The three-member panel ruled late last month on who should be certified to act in negotiations for the 2,800 federal Crowns. Both the AJC and the Federal Law Office of the Crown (FLOC), which represents about 400 federal Crowns in Toronto, as well as the Professional Institute of the Public Service of Canada (PIPSC), have been anxiously awaiting a decision since January.
"The board is satisfied that a majority of lawyers . . . wish to have the AJC as their bargaining agent," ruled the panel.
DOJ lawyers were permitted to unionize as of April 2005 under the Public Service Modernization Act, and since then the AJC and FLOC have been at odds.
The AJC was looking to act on behalf of all federal lawyers, while the FLOC wanted to act solely for the 400 Toronto-area lawyers. Both groups want to see the federal lawyers within their units get paid at the same rate as Ontario Crown attorneys.
Ontario Crowns ratified their salary deal last month and now a typical mid-range Crown who earns an average of $126,729 a year will have their salary boosted to $184,367, including merit pay, by April 2009.
In comparison, a typical mid-range Toronto federal Crown earning $124,940, who receives a 2.5-per-cent economic increase each year, would be making $137,910 by April 2009 ? a gap of almost $50,000 from their provincial counterparts.
The gap is even larger for DOJ lawyers outside Toronto, where a lawyer at the same level, who earns $108,525, would need an increase of 70 per cent to catch up with Ontario Crowns.
FLOC's position was that it could not be justified that lawyers living and working outside Toronto should receive that kind of pay boost, and that it could cause a chain reaction of other provincial Crowns wanting increases as well.
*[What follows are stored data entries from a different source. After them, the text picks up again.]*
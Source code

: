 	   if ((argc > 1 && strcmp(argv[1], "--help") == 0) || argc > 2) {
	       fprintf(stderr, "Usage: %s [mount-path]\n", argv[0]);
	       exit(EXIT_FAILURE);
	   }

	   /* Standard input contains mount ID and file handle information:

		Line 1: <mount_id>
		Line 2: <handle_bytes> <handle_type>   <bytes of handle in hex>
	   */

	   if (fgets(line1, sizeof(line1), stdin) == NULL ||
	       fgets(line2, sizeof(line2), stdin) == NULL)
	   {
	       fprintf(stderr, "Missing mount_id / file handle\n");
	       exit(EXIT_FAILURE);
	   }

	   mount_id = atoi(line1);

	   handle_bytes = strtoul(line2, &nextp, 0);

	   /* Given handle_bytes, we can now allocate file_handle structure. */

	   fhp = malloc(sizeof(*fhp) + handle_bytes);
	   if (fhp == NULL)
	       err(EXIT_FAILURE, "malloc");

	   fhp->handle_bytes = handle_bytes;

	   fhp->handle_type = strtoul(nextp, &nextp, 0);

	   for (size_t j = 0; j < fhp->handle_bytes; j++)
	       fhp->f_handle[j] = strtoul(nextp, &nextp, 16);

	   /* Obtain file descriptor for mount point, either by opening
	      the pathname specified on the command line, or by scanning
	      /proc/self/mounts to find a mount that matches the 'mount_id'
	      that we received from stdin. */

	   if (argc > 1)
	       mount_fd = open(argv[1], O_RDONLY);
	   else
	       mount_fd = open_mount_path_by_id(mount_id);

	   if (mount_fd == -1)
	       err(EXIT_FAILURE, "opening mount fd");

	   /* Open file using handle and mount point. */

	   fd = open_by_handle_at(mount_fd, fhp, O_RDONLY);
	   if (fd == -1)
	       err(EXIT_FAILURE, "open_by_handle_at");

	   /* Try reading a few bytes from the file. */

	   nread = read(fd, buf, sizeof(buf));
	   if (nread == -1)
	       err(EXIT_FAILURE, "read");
The board disagreed.
"Lawyers in other regional markets, be they Montreal, Calgary, or Vancouver, may well argue that market forces are equally at play in their milieu. That fact does not, in itself, justify the creation of separate bargaining units."
Christopher Leafloor, president of FLOC, submitted to the board that "the AJC's position, favouring one national rate of pay at par with Ontario Crown attorneys, was unrealistic and would not be sustainable with the employer as only about 10 per cent of DOJ lawyers work in the ORO [Ontario Regional Office, excluding those employed in Ottawa]."
Donald Eady, counsel for FLOC before the board, said obviously the organization is disappointed with the decision.
"It felt that it had a good case for reasons why it should be in a separate bargaining unit from the rest of the federal lawyers," he tells Law Times.
Leafloor agrees and says it's hard to say at this point what will happen next.
"At this stage there are a number of potential options available to FLOC and we're considering and consulting about those various options," he says. "At this point, it's too early to say how that's going to unfold for us."
One of those options could include making an application for judicial review to the Federal Court of Appeal, a possible action open to FLOC until the end of the month.
The board found that the evidence of conflict between the two groups, at a time when both are vying for certification, does not establish that a service-wide bargaining unit would lead to unsatisfactory representation of the Toronto-area federal Crowns.
"The board does not find compelling the evidence of conflict that was presented, especially in a situation where collective bargaining has yet to take place for DOJ lawyers," the panel wrote.
"The board, in reaching its conclusion, also notes that both the FLOC and the AJC aim for the same objective: parity with Ontario Crown attorneys. The board, therefore, concludes that a single service-wide bargaining unit composed of all lawyers . . . is the only appropriate bargaining unit."
In submissions to the board, AJC President Patrick Jette said there was no hostility toward the Toronto-area lawyers in the rest of the country. It's his belief that the AJC will represent the interests of all lawyers, including those in Toronto, because they all have the same end goal.
Leafloor says if this judgment stands, the AJC has a duty to satisfactorily represent the interests of Toronto-area DOJ lawyers.
"If this is the lay of the land from here on in, what we're left with is that the AJC has a duty to fairly represent the interests of the Ontario Regional Office lawyers," he says.
"I guess what we'll have to do is hope that both sides can deal with each other fairly and we'll see how that unfolds."